→ The task: The answer must be every line of the records below that holds the word "multiple".

══ Supplied data ══

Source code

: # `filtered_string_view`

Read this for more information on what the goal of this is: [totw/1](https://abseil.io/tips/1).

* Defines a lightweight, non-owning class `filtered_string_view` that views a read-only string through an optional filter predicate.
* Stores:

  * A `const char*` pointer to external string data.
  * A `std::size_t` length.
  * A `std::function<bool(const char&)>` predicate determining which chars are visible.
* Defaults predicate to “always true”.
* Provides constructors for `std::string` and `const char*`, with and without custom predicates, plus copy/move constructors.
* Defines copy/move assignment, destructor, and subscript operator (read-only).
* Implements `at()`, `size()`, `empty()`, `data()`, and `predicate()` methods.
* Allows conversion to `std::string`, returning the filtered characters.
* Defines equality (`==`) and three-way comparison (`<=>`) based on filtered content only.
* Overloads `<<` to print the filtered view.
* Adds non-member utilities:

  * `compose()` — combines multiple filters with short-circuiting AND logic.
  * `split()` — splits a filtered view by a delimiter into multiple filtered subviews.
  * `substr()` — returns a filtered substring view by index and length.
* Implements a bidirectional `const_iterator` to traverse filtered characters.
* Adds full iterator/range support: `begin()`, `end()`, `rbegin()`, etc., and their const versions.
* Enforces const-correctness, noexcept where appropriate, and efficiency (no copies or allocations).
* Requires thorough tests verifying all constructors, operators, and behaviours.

═══

→ Answer for this exercise:
  * `compose()` — combines multiple filters with short-circuiting AND logic.
  * `split()` — splits a filtered view by a delimiter into multiple filtered subviews.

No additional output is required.